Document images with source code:

[Start of Attachment]

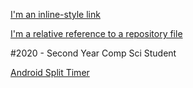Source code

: [I'm an inline-style link](https://www.google.com)

[I'm a relative reference to a repository file](../master/master)


#2020 - Second Year Comp Sci Student

[Android Split Timer](https://github.com/BlaviButcher/AndroidSplitTimer)
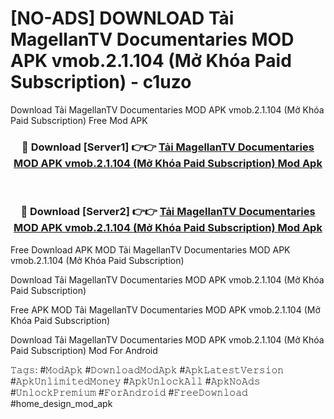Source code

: # [NO-ADS] DOWNLOAD Tải MagellanTV Documentaries MOD APK vmob.2.1.104 (Mở Khóa Paid Subscription) - c1uzo
Download Tải MagellanTV Documentaries MOD APK vmob.2.1.104 (Mở Khóa Paid Subscription) Free Mod APK

<div align="center">
<h3>🔴 Download [Server1] 👉👉 <a href="https://apk-comot.site?title=Tải_MagellanTV_Documentaries_MOD_APK_vmob.2.1.104_(Mở_Khóa_Paid_Subscription)">Tải MagellanTV Documentaries MOD APK vmob.2.1.104 (Mở Khóa Paid Subscription) Mod Apk</a></h3><br>

<h3>🔴 Download [Server2] 👉👉 <a href="https://apk-comot.site?title=Tải_MagellanTV_Documentaries_MOD_APK_vmob.2.1.104_(Mở_Khóa_Paid_Subscription)">Tải MagellanTV Documentaries MOD APK vmob.2.1.104 (Mở Khóa Paid Subscription) Mod Apk</a></h3>
</div>


Free Download APK MOD Tải MagellanTV Documentaries MOD APK vmob.2.1.104 (Mở Khóa Paid Subscription)

Download Tải MagellanTV Documentaries MOD APK vmob.2.1.104 (Mở Khóa Paid Subscription) 

Free APK MOD Tải MagellanTV Documentaries MOD APK vmob.2.1.104 (Mở Khóa Paid Subscription) 

Download Tải MagellanTV Documentaries MOD APK vmob.2.1.104 (Mở Khóa Paid Subscription) Mod For Android

𝚃𝚊𝚐𝚜: #𝙼𝚘𝚍𝙰𝚙𝚔 #𝙳𝚘𝚠𝚗𝚕𝚘𝚊𝚍𝙼𝚘𝚍𝙰𝚙𝚔 #𝙰𝚙𝚔𝙻𝚊𝚝𝚎𝚜𝚝𝚅𝚎𝚛𝚜𝚒𝚘𝚗 #𝙰𝚙𝚔𝚄𝚗𝚕𝚒𝚖𝚒𝚝𝚎𝚍𝙼𝚘𝚗𝚎𝚢 #𝙰𝚙𝚔𝚄𝚗𝚕𝚘𝚌𝚔𝙰𝚕𝚕 #𝙰𝚙𝚔𝙽𝚘𝙰𝚍𝚜 #𝚄𝚗𝚕𝚘𝚌𝚔𝙿𝚛𝚎𝚖𝚒𝚞𝚖 #𝙵𝚘𝚛𝙰𝚗𝚍𝚛𝚘𝚒𝚍 #𝙵𝚛𝚎𝚎𝙳𝚘𝚠𝚗𝚕𝚘𝚊𝚍 #home_design_mod_apk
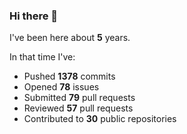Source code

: ### Hi there 👋

I've been here about **5** years.

In that time I've:

- Pushed **1378** commits
- Opened **78** issues
- Submitted **79** pull requests
- Reviewed **57** pull requests
- Contributed to **30** public repositories

<!-- ![My scrobbles](https://lastfm-recently-played.vercel.app/api?user=dotdub) -->
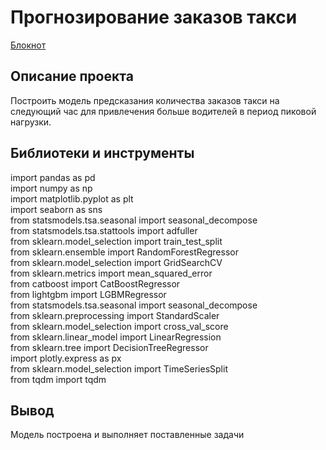 # Прогнозирование заказов такси

[Блокнот](https://github.com/qqaazz112211/yandex-practicum-Data-Science-bootcamp/blob/main/forecasting_cab_orders/forecasting_cab_orders.ipynb)

## Описание проекта

Построить модель предсказания количества заказов такси на следующий час для привлечения больше водителей в период пиковой нагрузки.

## Библиотеки и инструменты

import pandas as pd  
import numpy as np  
import matplotlib.pyplot as plt  
import seaborn as sns  
from statsmodels.tsa.seasonal import seasonal_decompose  
from statsmodels.tsa.stattools import adfuller  
from sklearn.model_selection import train_test_split  
from sklearn.ensemble import RandomForestRegressor  
from sklearn.model_selection import GridSearchCV  
from sklearn.metrics import mean_squared_error  
from catboost import CatBoostRegressor  
from lightgbm import LGBMRegressor  
from statsmodels.tsa.seasonal import seasonal_decompose  
from sklearn.preprocessing import StandardScaler  
from sklearn.model_selection import cross_val_score  
from sklearn.linear_model import LinearRegression  
from sklearn.tree import DecisionTreeRegressor  
import plotly.express as px  
from sklearn.model_selection import TimeSeriesSplit  
from tqdm import tqdm



## Вывод

Модель построена и выполняет поставленные задачи
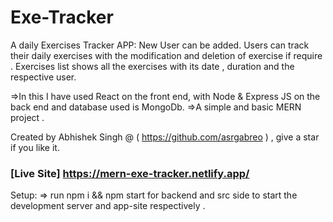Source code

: # Exe-Tracker
A daily Exercises Tracker APP:
New User can be added.
Users can track their daily exercises with the modification and deletion of exercise if require .
Exercises list shows all the exercises with its date , duration and the respective user.


=>In this I have used React on the front end, with Node & Express JS on the back end and database used is MongoDb.
=>A simple and basic MERN project .

Created by Abhishek Singh @ ( https://github.com/asrgabreo ) , give a star if you like it.

### [Live Site] https://mern-exe-tracker.netlify.app/ 

Setup:
=> run npm i && npm start for backend and src side to start the development server and app-site respectively .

[End of Attachment]

About this task = Which of the lines above hold the word "daily"? Copy each one.

Solution to this task =
A daily Exercises Tracker APP:
Users can track their daily exercises with the modification and deletion of exercise if require .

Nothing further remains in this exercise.